───── PROVIDED ENTRIES

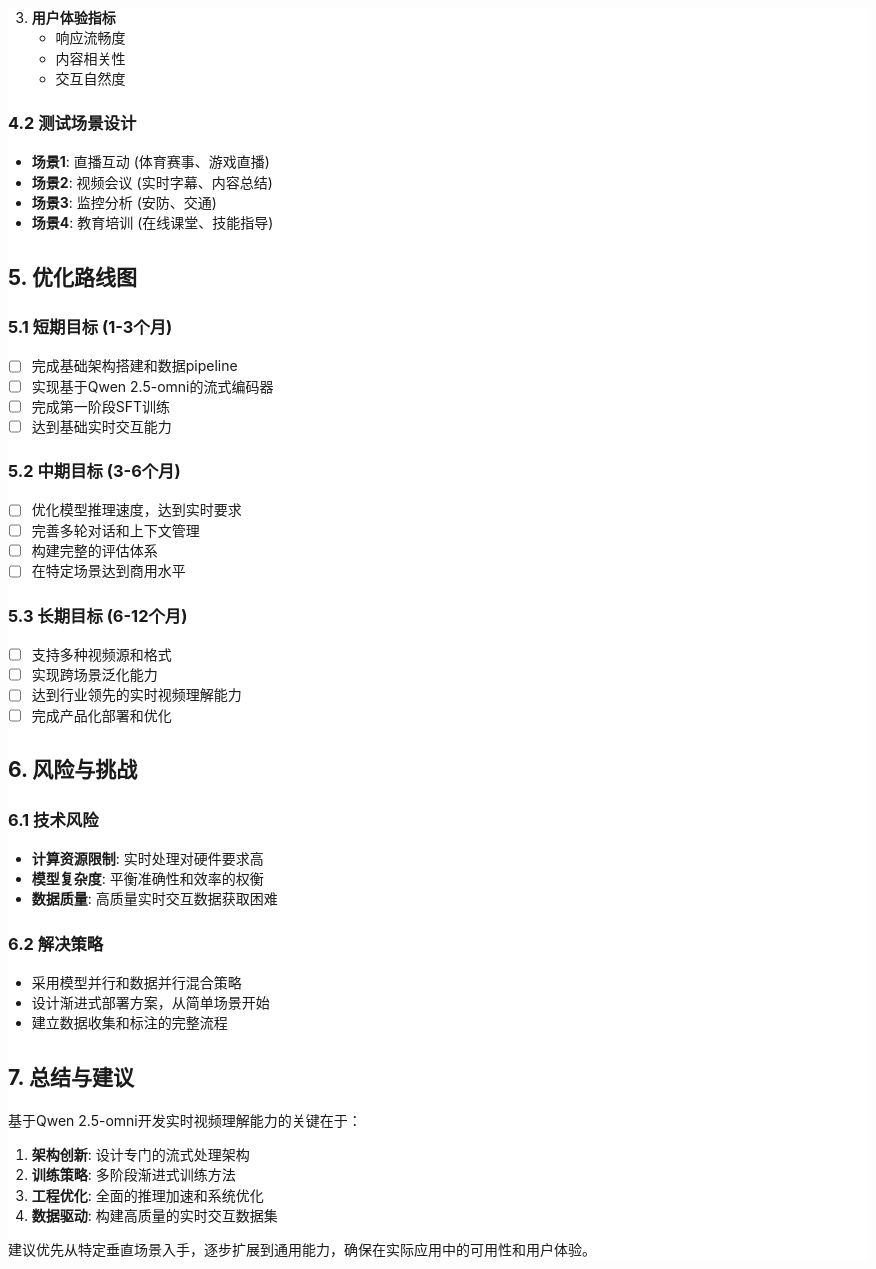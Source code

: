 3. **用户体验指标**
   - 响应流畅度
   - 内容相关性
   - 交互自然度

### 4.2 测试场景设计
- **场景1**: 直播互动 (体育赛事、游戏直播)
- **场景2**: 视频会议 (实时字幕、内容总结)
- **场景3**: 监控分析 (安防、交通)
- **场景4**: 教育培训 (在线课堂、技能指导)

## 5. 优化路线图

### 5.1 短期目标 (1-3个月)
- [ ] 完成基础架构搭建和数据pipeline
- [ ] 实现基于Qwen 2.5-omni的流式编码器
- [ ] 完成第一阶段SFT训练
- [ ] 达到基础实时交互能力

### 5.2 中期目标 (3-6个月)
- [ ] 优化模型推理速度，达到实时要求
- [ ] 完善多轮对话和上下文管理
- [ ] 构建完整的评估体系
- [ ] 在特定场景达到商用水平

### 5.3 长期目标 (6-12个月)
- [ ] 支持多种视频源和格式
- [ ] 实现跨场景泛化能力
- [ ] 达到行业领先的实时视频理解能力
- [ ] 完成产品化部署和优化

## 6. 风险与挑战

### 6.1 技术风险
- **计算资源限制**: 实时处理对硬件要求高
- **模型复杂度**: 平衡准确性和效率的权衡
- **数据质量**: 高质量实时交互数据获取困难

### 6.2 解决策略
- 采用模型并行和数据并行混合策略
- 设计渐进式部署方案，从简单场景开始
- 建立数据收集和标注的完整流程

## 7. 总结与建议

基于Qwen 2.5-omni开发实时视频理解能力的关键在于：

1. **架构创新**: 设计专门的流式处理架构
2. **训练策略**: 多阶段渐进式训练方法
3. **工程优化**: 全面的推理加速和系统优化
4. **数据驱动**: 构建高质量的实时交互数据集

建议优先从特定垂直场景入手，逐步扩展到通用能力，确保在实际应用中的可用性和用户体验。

──────────
───── PROVIDED ENTRIES

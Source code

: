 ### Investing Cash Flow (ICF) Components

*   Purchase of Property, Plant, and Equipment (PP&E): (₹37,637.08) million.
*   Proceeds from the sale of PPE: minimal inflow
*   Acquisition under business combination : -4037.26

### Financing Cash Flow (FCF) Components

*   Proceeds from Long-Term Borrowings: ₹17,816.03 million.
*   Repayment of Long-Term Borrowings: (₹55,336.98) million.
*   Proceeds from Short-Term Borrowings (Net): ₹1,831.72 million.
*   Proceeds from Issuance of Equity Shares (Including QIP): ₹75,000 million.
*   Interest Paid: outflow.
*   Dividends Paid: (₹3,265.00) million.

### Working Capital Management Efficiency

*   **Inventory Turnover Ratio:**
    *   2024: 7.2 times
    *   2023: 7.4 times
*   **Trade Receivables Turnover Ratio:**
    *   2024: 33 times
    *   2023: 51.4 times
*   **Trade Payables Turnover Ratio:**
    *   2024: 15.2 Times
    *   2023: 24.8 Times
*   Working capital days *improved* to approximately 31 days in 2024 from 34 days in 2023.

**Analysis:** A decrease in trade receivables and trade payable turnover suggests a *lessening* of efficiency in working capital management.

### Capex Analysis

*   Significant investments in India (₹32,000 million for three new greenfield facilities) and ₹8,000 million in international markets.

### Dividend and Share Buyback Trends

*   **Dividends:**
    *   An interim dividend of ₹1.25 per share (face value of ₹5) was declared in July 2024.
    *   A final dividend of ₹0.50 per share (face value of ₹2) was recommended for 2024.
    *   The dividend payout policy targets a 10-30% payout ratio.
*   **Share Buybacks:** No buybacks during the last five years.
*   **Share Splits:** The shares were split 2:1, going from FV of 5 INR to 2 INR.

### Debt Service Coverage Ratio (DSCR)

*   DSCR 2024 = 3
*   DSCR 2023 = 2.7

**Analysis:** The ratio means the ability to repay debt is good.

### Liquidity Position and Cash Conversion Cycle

──────────

• _EXERCISE INSTRUCTIONS_
Both end lines included, restate word for word the lines above from the line with "- [ ] 完善多轮对话和上下文管理" to the line with "- **数据质量**: 高质量实时交互数据获取困难", and nothing else.

• _REPLY_
- [ ] 完善多轮对话和上下文管理
- [ ] 构建完整的评估体系
- [ ] 在特定场景达到商用水平

### 5.3 长期目标 (6-12个月)
- [ ] 支持多种视频源和格式
- [ ] 实现跨场景泛化能力
- [ ] 达到行业领先的实时视频理解能力
- [ ] 完成产品化部署和优化

## 6. 风险与挑战

### 6.1 技术风险
- **计算资源限制**: 实时处理对硬件要求高
- **模型复杂度**: 平衡准确性和效率的权衡
- **数据质量**: 高质量实时交互数据获取困难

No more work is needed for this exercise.